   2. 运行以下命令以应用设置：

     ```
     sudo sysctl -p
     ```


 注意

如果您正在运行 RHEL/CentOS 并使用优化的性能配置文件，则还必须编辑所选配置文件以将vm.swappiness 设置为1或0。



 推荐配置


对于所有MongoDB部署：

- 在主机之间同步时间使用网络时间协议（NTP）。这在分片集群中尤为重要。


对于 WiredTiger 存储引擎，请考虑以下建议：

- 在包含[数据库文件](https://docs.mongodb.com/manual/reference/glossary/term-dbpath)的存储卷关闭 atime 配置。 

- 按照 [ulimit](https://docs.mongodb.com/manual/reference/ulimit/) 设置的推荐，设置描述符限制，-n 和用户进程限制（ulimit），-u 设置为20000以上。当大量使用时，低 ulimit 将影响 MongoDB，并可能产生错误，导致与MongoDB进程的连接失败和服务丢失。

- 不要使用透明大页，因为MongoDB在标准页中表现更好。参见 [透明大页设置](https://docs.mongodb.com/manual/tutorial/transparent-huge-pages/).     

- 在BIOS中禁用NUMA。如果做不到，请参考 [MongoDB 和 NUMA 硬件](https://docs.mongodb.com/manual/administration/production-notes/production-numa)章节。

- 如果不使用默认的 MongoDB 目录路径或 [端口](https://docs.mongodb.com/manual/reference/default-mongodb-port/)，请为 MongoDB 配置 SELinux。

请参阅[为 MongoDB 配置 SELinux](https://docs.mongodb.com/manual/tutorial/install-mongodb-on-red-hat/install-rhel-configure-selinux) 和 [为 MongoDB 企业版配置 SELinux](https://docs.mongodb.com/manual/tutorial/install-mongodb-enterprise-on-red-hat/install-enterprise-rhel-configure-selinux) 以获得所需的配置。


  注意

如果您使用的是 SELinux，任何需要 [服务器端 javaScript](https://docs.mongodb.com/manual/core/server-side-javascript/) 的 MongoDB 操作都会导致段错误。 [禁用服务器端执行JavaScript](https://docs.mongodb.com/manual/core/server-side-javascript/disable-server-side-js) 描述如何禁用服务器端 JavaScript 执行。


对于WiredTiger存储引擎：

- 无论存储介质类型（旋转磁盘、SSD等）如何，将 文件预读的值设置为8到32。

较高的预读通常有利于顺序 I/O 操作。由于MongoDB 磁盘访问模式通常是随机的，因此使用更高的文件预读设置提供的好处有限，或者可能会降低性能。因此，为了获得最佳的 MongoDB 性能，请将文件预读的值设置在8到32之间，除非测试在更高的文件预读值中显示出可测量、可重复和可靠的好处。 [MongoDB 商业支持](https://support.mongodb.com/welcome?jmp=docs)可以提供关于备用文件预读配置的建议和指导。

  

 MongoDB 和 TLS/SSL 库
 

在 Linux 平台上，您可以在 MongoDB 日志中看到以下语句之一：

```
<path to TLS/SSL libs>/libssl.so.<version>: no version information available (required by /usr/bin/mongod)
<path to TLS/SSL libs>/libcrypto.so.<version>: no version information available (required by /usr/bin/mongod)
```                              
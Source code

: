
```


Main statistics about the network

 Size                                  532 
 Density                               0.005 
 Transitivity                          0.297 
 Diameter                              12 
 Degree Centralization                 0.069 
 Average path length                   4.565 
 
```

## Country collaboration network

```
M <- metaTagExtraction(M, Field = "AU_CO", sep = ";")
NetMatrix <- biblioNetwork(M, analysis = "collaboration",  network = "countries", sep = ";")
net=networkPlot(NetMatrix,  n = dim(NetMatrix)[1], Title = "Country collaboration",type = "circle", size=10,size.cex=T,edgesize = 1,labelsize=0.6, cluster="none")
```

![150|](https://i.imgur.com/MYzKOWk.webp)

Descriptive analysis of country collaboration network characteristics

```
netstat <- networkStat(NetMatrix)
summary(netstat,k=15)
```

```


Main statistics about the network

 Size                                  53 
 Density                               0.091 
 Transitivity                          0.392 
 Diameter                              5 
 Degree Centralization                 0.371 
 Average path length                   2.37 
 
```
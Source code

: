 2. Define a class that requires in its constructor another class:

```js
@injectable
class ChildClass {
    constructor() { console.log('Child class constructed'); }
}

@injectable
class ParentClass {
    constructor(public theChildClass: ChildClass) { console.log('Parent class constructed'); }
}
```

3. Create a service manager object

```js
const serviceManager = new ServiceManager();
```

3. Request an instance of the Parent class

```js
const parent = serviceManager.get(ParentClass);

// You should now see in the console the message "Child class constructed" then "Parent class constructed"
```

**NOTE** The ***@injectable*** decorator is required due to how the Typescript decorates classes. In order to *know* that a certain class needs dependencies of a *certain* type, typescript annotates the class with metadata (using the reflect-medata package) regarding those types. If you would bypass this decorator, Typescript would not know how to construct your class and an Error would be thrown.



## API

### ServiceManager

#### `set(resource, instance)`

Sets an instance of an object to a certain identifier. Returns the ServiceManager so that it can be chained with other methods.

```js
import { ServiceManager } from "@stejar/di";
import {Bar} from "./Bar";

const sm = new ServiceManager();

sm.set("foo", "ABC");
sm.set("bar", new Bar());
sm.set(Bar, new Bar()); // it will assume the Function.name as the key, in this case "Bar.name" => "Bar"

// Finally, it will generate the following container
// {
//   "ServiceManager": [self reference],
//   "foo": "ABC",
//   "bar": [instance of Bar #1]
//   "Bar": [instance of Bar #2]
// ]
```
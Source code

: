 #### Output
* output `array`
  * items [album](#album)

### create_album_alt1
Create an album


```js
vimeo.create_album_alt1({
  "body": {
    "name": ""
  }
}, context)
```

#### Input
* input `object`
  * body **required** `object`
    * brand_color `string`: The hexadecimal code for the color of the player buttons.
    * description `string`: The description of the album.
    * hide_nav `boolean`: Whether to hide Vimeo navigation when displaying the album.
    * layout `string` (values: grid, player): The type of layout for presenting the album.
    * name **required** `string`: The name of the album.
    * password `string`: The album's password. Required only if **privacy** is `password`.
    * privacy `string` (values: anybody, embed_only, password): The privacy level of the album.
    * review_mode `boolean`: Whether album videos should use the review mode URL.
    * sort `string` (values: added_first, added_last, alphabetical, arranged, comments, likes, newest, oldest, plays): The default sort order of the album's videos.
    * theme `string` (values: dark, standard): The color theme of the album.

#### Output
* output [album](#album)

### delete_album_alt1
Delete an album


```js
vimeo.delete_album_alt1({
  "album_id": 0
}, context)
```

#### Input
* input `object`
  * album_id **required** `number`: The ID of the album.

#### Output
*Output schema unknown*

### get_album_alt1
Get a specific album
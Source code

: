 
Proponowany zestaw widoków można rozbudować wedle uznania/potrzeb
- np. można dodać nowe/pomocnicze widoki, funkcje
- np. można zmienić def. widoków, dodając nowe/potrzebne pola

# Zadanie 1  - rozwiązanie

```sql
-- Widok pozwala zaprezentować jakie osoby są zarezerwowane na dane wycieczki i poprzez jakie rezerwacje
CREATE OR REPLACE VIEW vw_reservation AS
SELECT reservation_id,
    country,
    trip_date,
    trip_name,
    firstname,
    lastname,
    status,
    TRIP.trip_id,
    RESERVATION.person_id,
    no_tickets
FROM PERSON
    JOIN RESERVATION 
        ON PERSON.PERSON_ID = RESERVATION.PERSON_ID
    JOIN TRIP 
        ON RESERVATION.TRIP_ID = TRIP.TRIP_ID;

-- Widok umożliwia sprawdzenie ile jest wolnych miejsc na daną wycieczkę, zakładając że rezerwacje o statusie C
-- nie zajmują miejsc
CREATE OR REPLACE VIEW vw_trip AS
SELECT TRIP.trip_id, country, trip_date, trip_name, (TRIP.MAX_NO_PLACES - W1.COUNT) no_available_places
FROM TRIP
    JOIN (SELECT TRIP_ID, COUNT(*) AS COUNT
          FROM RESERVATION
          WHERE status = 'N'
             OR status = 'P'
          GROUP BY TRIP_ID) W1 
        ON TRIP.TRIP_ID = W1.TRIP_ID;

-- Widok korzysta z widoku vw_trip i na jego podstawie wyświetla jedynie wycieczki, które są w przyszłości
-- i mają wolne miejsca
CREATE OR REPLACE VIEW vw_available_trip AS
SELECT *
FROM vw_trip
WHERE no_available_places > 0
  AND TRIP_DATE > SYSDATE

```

════════════════════

Your task:
Reproduce, exactly and without additions, the run of lines from the start of the listing above to the line bearing "对于 WiredTiger 存储引擎，请考虑以下建议：", inclusive.

Answer space:
   2. 运行以下命令以应用设置：

     ```
     sudo sysctl -p
     ```


 注意

如果您正在运行 RHEL/CentOS 并使用优化的性能配置文件，则还必须编辑所选配置文件以将vm.swappiness 设置为1或0。



 推荐配置


对于所有MongoDB部署：

- 在主机之间同步时间使用网络时间协议（NTP）。这在分片集群中尤为重要。


对于 WiredTiger 存储引擎，请考虑以下建议：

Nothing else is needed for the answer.